Document images with source code
____

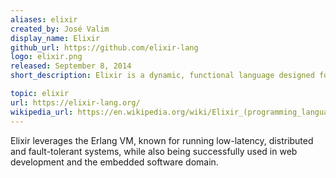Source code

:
 ```yaml
---
aliases: elixir
created_by: José Valim
display_name: Elixir
github_url: https://github.com/elixir-lang
logo: elixir.png
released: September 8, 2014
short_description: Elixir is a dynamic, functional language designed for building scalable and maintainable applications.

topic: elixir
url: https://elixir-lang.org/
wikipedia_url: https://en.wikipedia.org/wiki/Elixir_(programming_language)
---
```

Elixir leverages the Erlang VM, known for running low-latency, distributed and fault-tolerant systems, while also being successfully used in web development and the embedded software domain.
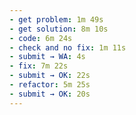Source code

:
 ```yaml
---
- get problem: 1m 49s
- get solution: 8m 10s
- code: 6m 24s
- check and no fix: 1m 11s
- submit → WA: 4s
- fix: 7m 22s
- submit → OK: 22s
- refactor: 5m 25s
- submit → OK: 20s
---
```

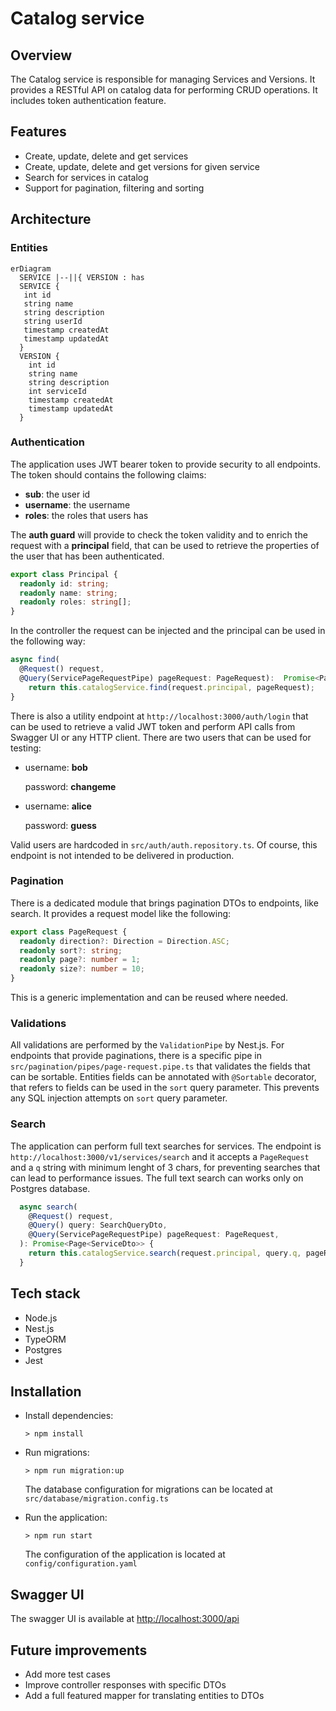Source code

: # Catalog service

## Overview

The Catalog service is responsible for managing Services and Versions. It provides a RESTful API on catalog data for performing CRUD operations. It includes token authentication feature.

## Features

- Create, update, delete and get services
- Create, update, delete and get versions for given service
- Search for services in catalog
- Support for pagination, filtering and sorting

## Architecture

### Entities

```mermaid
erDiagram
  SERVICE |--||{ VERSION : has
  SERVICE { 
   int id 
   string name 
   string description 
   string userId 
   timestamp createdAt 
   timestamp updatedAt 
  } 
  VERSION { 
    int id 
    string name 
    string description 
    int serviceId 
    timestamp createdAt 
    timestamp updatedAt 
  }
```

### Authentication

The application uses JWT bearer token to provide security to all endpoints. The token should contains the following claims:

- **sub**:  the user id
- **username**:  the username
- **roles**: the roles that users has

The **auth guard** will provide to check the token validity and to enrich the request with a **principal** field, that can be used to retrieve the properties of the user that has been authenticated.

```typescript
export class Principal {
  readonly id: string;
  readonly name: string;
  readonly roles: string[];
}
```

In the controller the request can be injected and the principal can be used in the following way:

```typescript
async find(
  @Request() request,
  @Query(ServicePageRequestPipe) pageRequest: PageRequest):  Promise<Page<ServiceDto>> {
    return this.catalogService.find(request.principal, pageRequest);
}
```

There is also a utility endpoint at `http://localhost:3000/auth/login`  that can be used to retrieve a valid JWT token and perform API calls from Swagger UI or any HTTP client. There are two users that can be used for testing:

- username: **bob**

  password: **changeme**
- username: **alice**
  
  password: **guess**

Valid users are hardcoded in `src/auth/auth.repository.ts`. Of course, this endpoint is not intended to be delivered in production.

### Pagination

There is a dedicated module that brings pagination DTOs to endpoints, like search. It provides a request model like the following:

```typescript
export class PageRequest {
  readonly direction?: Direction = Direction.ASC;
  readonly sort?: string;
  readonly page?: number = 1;
  readonly size?: number = 10;
}
```

This is a generic implementation and can be reused where needed.

### Validations

All validations are performed by the `ValidationPipe` by Nest.js.
For endpoints that provide paginations, there is a specific pipe in `src/pagination/pipes/page-request.pipe.ts` that validates the fields that can be sortable.
Entities fields can be annotated with `@Sortable` decorator, that refers to fields can be used in the `sort` query parameter.
This prevents any SQL injection attempts on `sort` query parameter.

### Search

The application can perform full text searches for services. The endpoint is `http://localhost:3000/v1/services/search` and it accepts a `PageRequest` and a `q` string with minimum lenght of 3 chars, for preventing searches that can lead to performance issues. The full text search can works only on Postgres database.

```typescript
  async search(
    @Request() request,
    @Query() query: SearchQueryDto,
    @Query(ServicePageRequestPipe) pageRequest: PageRequest,
  ): Promise<Page<ServiceDto>> {
    return this.catalogService.search(request.principal, query.q, pageRequest);
  }
```

## Tech stack

- Node.js
- Nest.js
- TypeORM
- Postgres
- Jest

## Installation

- Install dependencies:
  
  `> npm install`
- Run migrations:

  `> npm run migration:up`
  
  The database configuration for migrations can be located at `src/database/migration.config.ts`
- Run the application:

  `> npm run start`
  
  The configuration of the application is located at `config/configuration.yaml`

## Swagger UI

The swagger UI is available at <http://localhost:3000/api>

## Future improvements

- Add more test cases
- Improve controller responses with specific DTOs
- Add a full featured mapper for translating entities to DTOs
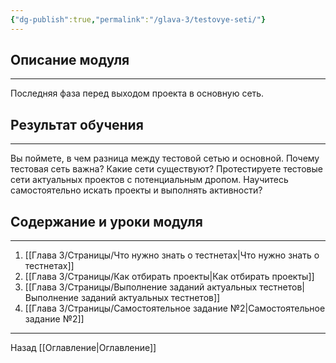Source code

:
 ```yaml
---
{"dg-publish":true,"permalink":"/glava-3/testovye-seti/"}
---
```



## Описание модуля
---
Последняя фаза перед выходом проекта в основную сеть.

## Результат обучения
---
Вы поймете, в чем разница между тестовой сетью и основной. Почему тестовая сеть важна? Какие сети существуют? Протестируете тестовые сети актуальных проектов с потенциальным дропом. Научитесь самостоятельно искать проекты и выполнять активности?

## Содержание и уроки модуля
---
1. [[Глава 3/Страницы/Что нужно знать о тестнетах\|Что нужно знать о тестнетах]]
2. [[Глава 3/Страницы/Как отбирать проекты\|Как отбирать проекты]]
3. [[Глава 3/Страницы/Выполнение заданий актуальных тестнетов\|Выполнение заданий актуальных тестнетов]]
4. [[Глава 3/Страницы/Самостоятельное задание №2\|Самостоятельное задание №2]]

---

Назад [[Оглавление\|Оглавление]]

____

What you should do:
I'd like every record above written out again exactly, without the pictures.

Answer section:
Source code

:
 ```yaml
---
aliases: elixir
created_by: José Valim
display_name: Elixir
github_url: https://github.com/elixir-lang
logo: elixir.png
released: September 8, 2014
short_description: Elixir is a dynamic, functional language designed for building scalable and maintainable applications.

topic: elixir
url: https://elixir-lang.org/
wikipedia_url: https://en.wikipedia.org/wiki/Elixir_(programming_language)
---
```

Elixir leverages the Erlang VM, known for running low-latency, distributed and fault-tolerant systems, while also being successfully used in web development and the embedded software domain.
Source code

:
 ```yaml
---
- get problem: 1m 49s
- get solution: 8m 10s
- code: 6m 24s
- check and no fix: 1m 11s
- submit → WA: 4s
- fix: 7m 22s
- submit → OK: 22s
- refactor: 5m 25s
- submit → OK: 20s
---
```

Source code

: # Catalog service

## Overview

The Catalog service is responsible for managing Services and Versions. It provides a RESTful API on catalog data for performing CRUD operations. It includes token authentication feature.

## Features

- Create, update, delete and get services
- Create, update, delete and get versions for given service
- Search for services in catalog
- Support for pagination, filtering and sorting

## Architecture

### Entities

```mermaid
erDiagram
  SERVICE |--||{ VERSION : has
  SERVICE { 
   int id 
   string name 
   string description 
   string userId 
   timestamp createdAt 
   timestamp updatedAt 
  } 
  VERSION { 
    int id 
    string name 
    string description 
    int serviceId 
    timestamp createdAt 
    timestamp updatedAt 
  }
```

### Authentication

The application uses JWT bearer token to provide security to all endpoints. The token should contains the following claims:

- **sub**:  the user id
- **username**:  the username
- **roles**: the roles that users has

The **auth guard** will provide to check the token validity and to enrich the request with a **principal** field, that can be used to retrieve the properties of the user that has been authenticated.

```typescript
export class Principal {
  readonly id: string;
  readonly name: string;
  readonly roles: string[];
}
```

In the controller the request can be injected and the principal can be used in the following way:

```typescript
async find(
  @Request() request,
  @Query(ServicePageRequestPipe) pageRequest: PageRequest):  Promise<Page<ServiceDto>> {
    return this.catalogService.find(request.principal, pageRequest);
}
```

There is also a utility endpoint at `http://localhost:3000/auth/login`  that can be used to retrieve a valid JWT token and perform API calls from Swagger UI or any HTTP client. There are two users that can be used for testing:

- username: **bob**

  password: **changeme**
- username: **alice**
  
  password: **guess**

Valid users are hardcoded in `src/auth/auth.repository.ts`. Of course, this endpoint is not intended to be delivered in production.

### Pagination

There is a dedicated module that brings pagination DTOs to endpoints, like search. It provides a request model like the following:

```typescript
export class PageRequest {
  readonly direction?: Direction = Direction.ASC;
  readonly sort?: string;
  readonly page?: number = 1;
  readonly size?: number = 10;
}
```

This is a generic implementation and can be reused where needed.

### Validations

All validations are performed by the `ValidationPipe` by Nest.js.
For endpoints that provide paginations, there is a specific pipe in `src/pagination/pipes/page-request.pipe.ts` that validates the fields that can be sortable.
Entities fields can be annotated with `@Sortable` decorator, that refers to fields can be used in the `sort` query parameter.
This prevents any SQL injection attempts on `sort` query parameter.

### Search

The application can perform full text searches for services. The endpoint is `http://localhost:3000/v1/services/search` and it accepts a `PageRequest` and a `q` string with minimum lenght of 3 chars, for preventing searches that can lead to performance issues. The full text search can works only on Postgres database.

```typescript
  async search(
    @Request() request,
    @Query() query: SearchQueryDto,
    @Query(ServicePageRequestPipe) pageRequest: PageRequest,
  ): Promise<Page<ServiceDto>> {
    return this.catalogService.search(request.principal, query.q, pageRequest);
  }
```

## Tech stack

- Node.js
- Nest.js
- TypeORM
- Postgres
- Jest

## Installation

- Install dependencies:
  
  `> npm install`
- Run migrations:

  `> npm run migration:up`
  
  The database configuration for migrations can be located at `src/database/migration.config.ts`
- Run the application:

  `> npm run start`
  
  The configuration of the application is located at `config/configuration.yaml`

## Swagger UI

The swagger UI is available at <http://localhost:3000/api>

## Future improvements

- Add more test cases
- Improve controller responses with specific DTOs
- Add a full featured mapper for translating entities to DTOs
Source code

:
 ```yaml
---
{"dg-publish":true,"permalink":"/glava-3/testovye-seti/"}
---
```



## Описание модуля
---
Последняя фаза перед выходом проекта в основную сеть.

## Результат обучения
---
Вы поймете, в чем разница между тестовой сетью и основной. Почему тестовая сеть важна? Какие сети существуют? Протестируете тестовые сети актуальных проектов с потенциальным дропом. Научитесь самостоятельно искать проекты и выполнять активности?

## Содержание и уроки модуля
---
1. [[Глава 3/Страницы/Что нужно знать о тестнетах\|Что нужно знать о тестнетах]]
2. [[Глава 3/Страницы/Как отбирать проекты\|Как отбирать проекты]]
3. [[Глава 3/Страницы/Выполнение заданий актуальных тестнетов\|Выполнение заданий актуальных тестнетов]]
4. [[Глава 3/Страницы/Самостоятельное задание №2\|Самостоятельное задание №2]]

---

Назад [[Оглавление\|Оглавление]]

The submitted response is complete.